AIM OF THE EXERCISE: Go through the listing below, count the lines that contain "keyward", and state the number alone.

** Opening EXTRACTED ENTRIES block **

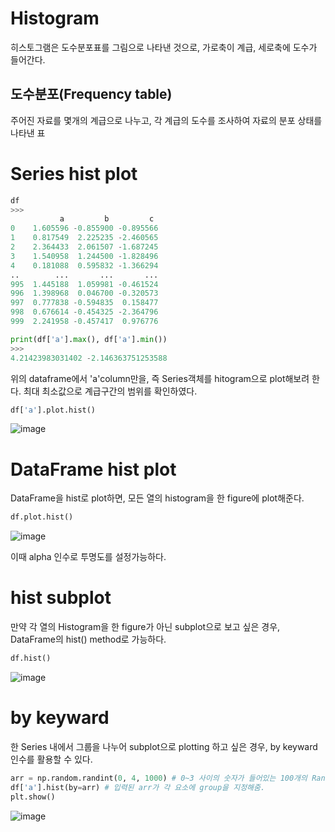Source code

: # Histogram
히스토그램은 도수분포표를 그림으로 나타낸 것으로, 가로축이 계급, 세로축에 도수가 들어간다. 

## 도수분포(Frequency table)
주어진 자료를 몇개의 계급으로 나누고, 각 계급의 도수를 조사하여 자료의 분포 상태를 나타낸 표

# Series hist plot
```python
df
>>>
           a         b         c
0    1.605596 -0.855900 -0.895566
1    0.817549  2.225235 -2.460565
2    2.364433  2.061507 -1.687245
3    1.540958  1.244500 -1.828496
4    0.181088  0.595832 -1.366294
..        ...       ...       ...
995  1.445188  1.059981 -0.461524
996  1.398968  0.046700 -0.320573
997  0.777838 -0.594835  0.158477
998  0.676614 -0.454325 -2.364796
999  2.241958 -0.457417  0.976776

print(df['a'].max(), df['a'].min())
>>>
4.21423983031402 -2.146363751253588
```
위의 dataframe에서 'a'column만을, 즉 Series객체를 hitogram으로 plot해보려 한다. 최대 최소값으로 계급구간의 범위를 확인하였다.
```python
df['a'].plot.hist()
```
![image](https://user-images.githubusercontent.com/73323188/121534421-2c005580-ca3c-11eb-92fb-dca71c8ced9f.png)


# DataFrame hist plot
DataFrame을 hist로 plot하면, 모든 열의 histogram을 한 figure에 plot해준다.

```python
df.plot.hist()
```
![image](https://user-images.githubusercontent.com/73323188/121534631-5ce08a80-ca3c-11eb-8d7a-30a4a5359dad.png)

이때 alpha 인수로 투명도를 설정가능하다.

# hist subplot 

만약 각 열의 Histogram을 한 figure가 아닌 subplot으로 보고 싶은 경우, DataFrame의 hist() method로 가능하다.
```python
df.hist()
```
![image](https://user-images.githubusercontent.com/73323188/121535670-53a3ed80-ca3d-11eb-8ac0-cb77eacd002f.png)

# by keyward

한 Series 내에서 그룹을 나누어 subplot으로 plotting 하고 싶은 경우, by keyward 인수를 활용할 수 있다.

```python
arr = np.random.randint(0, 4, 1000) # 0~3 사이의 숫자가 들어있는 100개의 Random 배열 생성
df['a'].hist(by=arr) # 입력된 arr가 각 요소에 group을 지정해줌.
plt.show()
```
![image](https://user-images.githubusercontent.com/73323188/121537870-47209480-ca3f-11eb-867d-1aa6261baca7.png)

** Closing EXTRACTED ENTRIES block **

EXPECTED ANSWER: 2